Town officials had not been aware that Canada geese were nesting atop the building, Halm said.
“I was suspicious that they were up there, but it was so high, I didn’t think it was possible,” she said.
Officials have known about three pairs of geese that tend to nest at the Transfer Station, and Halm works together with Chris Santopietro from Geese Relief LLC—a contractor hired to haze geese and addle eggs at public properties—to identify and address their nests, she said.
“Two of the three [pairs] have outsmarted us and now, last year, one of the three went up on the roof of a shed near the pumps at the Transfer Station,” Halm said. “Unfortunately, we were told the roof is unsafe and we could not go up there to addle the eggs.”
Santopietro in addling the unhatched Canada goose eggs uses a “poultry stick” to pierce the shell so that the egg cannot develop. The method is designed to result in the female who laid the eggs learning that reproduction cannot succeed in the area, forcing her to find a new location the following breeding season.

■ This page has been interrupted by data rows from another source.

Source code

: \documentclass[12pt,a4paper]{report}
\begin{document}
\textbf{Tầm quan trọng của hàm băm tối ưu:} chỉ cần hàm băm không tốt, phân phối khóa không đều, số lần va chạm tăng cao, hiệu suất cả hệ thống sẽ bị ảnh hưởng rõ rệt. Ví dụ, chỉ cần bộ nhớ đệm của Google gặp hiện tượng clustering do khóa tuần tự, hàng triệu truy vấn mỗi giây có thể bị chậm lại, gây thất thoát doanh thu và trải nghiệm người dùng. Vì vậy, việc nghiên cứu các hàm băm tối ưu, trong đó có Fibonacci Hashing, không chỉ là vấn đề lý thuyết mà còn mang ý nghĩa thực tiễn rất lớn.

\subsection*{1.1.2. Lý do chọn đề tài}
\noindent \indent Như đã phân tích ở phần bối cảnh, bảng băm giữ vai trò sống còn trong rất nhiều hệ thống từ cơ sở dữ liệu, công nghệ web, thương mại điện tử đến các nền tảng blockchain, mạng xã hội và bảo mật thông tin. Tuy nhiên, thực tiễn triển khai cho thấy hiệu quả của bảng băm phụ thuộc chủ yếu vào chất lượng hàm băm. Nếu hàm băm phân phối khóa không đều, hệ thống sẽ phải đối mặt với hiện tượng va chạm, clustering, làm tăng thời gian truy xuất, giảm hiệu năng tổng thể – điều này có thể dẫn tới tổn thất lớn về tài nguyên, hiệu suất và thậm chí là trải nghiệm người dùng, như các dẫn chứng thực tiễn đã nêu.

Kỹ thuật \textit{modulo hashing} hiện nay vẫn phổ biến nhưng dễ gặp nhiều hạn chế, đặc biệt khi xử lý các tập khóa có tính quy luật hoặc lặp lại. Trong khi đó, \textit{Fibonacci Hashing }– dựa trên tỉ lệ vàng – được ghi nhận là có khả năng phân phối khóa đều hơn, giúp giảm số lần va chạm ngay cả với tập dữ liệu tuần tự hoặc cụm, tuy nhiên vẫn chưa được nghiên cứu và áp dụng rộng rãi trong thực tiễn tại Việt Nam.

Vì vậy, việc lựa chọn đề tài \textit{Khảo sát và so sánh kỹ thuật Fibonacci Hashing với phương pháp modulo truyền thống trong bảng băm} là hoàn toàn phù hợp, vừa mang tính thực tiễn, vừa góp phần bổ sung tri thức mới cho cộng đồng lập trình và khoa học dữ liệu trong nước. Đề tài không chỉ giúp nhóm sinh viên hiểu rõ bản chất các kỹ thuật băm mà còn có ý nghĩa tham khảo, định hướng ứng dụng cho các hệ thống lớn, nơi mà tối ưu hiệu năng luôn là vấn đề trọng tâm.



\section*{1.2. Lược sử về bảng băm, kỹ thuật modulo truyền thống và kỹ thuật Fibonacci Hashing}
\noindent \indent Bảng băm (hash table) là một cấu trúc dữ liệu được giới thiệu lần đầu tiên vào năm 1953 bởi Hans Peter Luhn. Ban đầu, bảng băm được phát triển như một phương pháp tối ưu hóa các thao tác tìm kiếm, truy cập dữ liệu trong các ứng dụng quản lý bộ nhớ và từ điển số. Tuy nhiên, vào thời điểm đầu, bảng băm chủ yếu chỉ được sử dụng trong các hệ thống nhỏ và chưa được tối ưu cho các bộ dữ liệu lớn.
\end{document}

Last year, the goose couple on the shed roof—which is much lower in height than the incinerator building—had a successful breeding season, Halm said.
“The year I could not find [the third couple],” she said.
“One day I did see a head up there and thought, ‘There’s no way,’ ” Halm said. “But that’s what they did. Apparently the first one jumped.”
There would’ve been little that officials could do in any case once the eggs hatched, Halm said.
“By us going up there it would have forced them to jump and the parents would get aggressive, putting everyone at risk,” she said. “We let nature take its course.”
The surviving family of geese is gone from the Transfer Station area now, Halm said, so presumably the surviving goslings are doing OK.
Halm, who is on track to retire this summer, said she will circle up with Santopietro and her successor in the Animal Control officer role will address how to preempt the danger of geese nesting atop the incinerator building next spring.